WHAT IS EXPECTED
Within the entries that follow, report how many lines contain the word "import", giving the number by itself.

MATERIAL PROVIDED
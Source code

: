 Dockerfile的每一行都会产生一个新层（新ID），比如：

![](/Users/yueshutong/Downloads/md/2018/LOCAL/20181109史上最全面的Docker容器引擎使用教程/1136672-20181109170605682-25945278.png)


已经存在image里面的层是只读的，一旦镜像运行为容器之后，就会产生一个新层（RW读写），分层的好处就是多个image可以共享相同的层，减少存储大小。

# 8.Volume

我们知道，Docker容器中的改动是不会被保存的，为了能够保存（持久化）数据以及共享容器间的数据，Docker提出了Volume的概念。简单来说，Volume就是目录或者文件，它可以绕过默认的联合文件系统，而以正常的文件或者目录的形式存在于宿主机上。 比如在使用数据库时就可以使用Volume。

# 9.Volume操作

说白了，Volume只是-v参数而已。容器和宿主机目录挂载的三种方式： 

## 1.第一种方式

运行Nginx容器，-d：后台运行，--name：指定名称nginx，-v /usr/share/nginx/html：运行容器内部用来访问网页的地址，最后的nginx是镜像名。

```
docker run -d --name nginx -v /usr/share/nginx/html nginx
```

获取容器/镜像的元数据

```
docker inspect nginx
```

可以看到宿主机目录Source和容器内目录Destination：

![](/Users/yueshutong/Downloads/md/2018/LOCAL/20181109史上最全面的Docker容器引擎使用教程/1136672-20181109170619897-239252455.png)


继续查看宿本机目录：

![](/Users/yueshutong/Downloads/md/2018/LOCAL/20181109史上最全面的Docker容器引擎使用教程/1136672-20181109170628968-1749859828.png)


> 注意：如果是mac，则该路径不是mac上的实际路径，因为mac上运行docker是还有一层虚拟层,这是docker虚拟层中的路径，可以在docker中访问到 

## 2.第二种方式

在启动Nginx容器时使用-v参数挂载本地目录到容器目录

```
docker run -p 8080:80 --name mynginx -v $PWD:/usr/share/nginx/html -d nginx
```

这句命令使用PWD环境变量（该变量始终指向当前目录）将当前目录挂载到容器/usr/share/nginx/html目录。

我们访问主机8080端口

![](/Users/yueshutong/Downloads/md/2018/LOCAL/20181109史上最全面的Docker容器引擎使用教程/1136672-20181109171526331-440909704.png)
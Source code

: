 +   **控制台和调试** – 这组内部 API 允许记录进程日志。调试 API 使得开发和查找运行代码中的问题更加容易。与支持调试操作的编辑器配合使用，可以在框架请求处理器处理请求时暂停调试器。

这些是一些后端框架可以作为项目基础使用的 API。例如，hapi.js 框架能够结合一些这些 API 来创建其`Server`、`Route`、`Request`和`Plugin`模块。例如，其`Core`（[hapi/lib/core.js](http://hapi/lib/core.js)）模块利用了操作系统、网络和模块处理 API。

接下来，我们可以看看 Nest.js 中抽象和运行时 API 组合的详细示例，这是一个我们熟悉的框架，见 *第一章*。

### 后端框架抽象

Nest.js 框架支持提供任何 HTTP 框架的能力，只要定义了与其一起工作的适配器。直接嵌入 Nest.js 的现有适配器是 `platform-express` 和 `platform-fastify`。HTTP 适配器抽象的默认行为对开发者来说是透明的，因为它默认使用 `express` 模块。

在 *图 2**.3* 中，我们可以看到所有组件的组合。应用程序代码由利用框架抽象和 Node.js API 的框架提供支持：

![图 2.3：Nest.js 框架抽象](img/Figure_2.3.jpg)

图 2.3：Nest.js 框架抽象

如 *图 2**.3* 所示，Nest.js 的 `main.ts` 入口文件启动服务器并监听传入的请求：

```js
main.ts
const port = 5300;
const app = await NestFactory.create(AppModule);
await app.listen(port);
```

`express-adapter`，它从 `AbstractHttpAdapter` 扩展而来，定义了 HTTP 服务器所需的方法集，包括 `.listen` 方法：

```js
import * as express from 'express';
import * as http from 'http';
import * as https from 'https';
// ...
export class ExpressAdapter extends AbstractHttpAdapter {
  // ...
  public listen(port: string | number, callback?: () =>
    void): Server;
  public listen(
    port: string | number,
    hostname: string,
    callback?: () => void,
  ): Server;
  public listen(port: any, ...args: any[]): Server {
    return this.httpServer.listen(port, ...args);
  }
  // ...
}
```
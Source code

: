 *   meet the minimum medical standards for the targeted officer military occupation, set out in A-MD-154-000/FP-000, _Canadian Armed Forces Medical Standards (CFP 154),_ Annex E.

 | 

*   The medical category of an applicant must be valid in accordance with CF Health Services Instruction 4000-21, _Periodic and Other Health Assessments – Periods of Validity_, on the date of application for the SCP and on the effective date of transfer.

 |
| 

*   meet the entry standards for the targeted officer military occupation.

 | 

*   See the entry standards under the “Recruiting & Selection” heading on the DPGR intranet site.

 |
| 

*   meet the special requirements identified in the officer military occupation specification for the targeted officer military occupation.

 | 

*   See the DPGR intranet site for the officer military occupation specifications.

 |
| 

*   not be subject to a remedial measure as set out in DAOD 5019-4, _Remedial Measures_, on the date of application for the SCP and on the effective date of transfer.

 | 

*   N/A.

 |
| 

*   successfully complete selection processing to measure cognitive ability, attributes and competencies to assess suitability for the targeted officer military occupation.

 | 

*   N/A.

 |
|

TASK SOLUTION
3